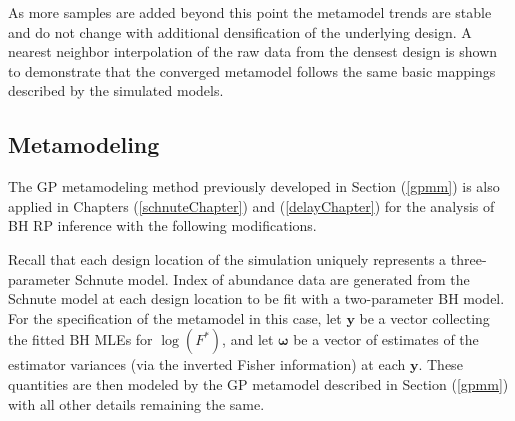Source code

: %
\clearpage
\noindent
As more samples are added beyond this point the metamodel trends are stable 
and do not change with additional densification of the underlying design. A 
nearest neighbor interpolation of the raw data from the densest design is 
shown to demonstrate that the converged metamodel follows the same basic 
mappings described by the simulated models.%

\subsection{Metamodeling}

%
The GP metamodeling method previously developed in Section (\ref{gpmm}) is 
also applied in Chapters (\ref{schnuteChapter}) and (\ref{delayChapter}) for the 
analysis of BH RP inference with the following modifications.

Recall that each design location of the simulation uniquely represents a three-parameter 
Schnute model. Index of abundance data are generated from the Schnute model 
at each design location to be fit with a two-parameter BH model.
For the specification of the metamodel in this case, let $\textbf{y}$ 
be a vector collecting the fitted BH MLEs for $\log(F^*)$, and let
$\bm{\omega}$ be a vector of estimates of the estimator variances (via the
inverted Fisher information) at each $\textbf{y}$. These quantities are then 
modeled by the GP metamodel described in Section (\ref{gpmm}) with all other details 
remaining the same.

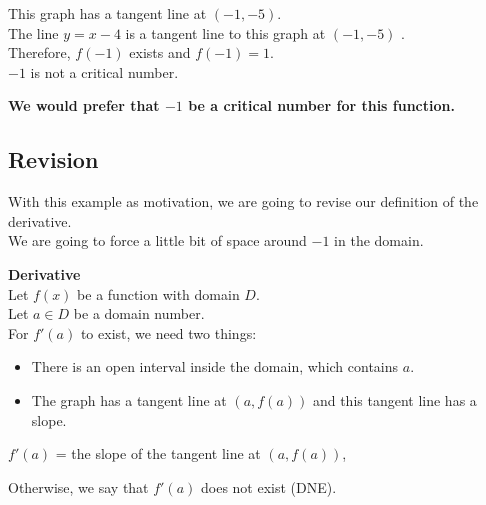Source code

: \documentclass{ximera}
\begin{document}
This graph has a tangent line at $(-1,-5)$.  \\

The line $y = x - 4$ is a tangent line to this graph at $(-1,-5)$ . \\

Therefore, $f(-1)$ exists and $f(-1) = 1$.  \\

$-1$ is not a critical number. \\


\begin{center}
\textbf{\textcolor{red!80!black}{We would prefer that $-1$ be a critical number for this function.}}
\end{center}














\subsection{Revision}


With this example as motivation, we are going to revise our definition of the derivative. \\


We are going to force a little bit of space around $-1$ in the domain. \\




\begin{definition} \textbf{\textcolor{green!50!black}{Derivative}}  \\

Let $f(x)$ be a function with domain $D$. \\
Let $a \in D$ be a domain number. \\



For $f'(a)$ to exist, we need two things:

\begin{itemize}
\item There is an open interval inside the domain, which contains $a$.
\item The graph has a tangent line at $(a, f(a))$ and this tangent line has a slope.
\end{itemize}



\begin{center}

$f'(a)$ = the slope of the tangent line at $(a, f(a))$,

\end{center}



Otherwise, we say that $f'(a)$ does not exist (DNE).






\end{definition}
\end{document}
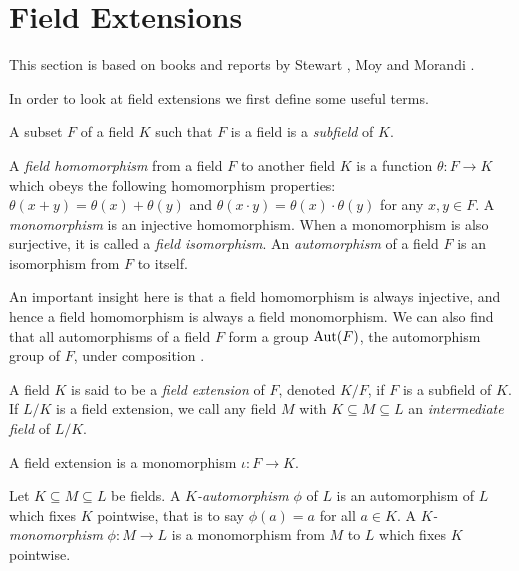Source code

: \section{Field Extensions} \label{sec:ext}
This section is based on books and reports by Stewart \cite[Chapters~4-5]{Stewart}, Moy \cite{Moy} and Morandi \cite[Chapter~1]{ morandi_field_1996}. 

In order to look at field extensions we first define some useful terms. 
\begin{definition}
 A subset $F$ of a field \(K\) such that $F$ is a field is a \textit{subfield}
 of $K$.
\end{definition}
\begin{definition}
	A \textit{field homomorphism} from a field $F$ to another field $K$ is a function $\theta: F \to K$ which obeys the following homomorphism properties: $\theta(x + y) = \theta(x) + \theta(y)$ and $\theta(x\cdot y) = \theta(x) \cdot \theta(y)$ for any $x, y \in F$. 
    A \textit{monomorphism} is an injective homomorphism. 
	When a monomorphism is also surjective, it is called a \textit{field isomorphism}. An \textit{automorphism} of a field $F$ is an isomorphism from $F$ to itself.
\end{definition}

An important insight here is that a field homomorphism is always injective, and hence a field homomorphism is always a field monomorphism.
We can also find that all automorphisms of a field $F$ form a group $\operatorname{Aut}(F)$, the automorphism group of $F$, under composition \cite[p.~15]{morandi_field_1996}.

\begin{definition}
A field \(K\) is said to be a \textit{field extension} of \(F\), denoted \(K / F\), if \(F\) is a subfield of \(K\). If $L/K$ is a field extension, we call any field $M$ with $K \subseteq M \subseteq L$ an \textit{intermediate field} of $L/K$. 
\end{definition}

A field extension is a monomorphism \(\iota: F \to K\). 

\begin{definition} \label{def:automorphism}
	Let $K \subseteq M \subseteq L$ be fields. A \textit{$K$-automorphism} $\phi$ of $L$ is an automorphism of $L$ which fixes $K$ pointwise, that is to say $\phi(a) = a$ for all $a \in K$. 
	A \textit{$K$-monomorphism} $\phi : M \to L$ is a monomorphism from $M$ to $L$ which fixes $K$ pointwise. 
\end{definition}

══════

_PROMPT_
Among the lines of the records, copy out each one that contains the word "data".

_WRITTEN RESPONSE_
nearest neighbor interpolation of the raw data from the densest design is 
Schnute model. Index of abundance data are generated from the Schnute model 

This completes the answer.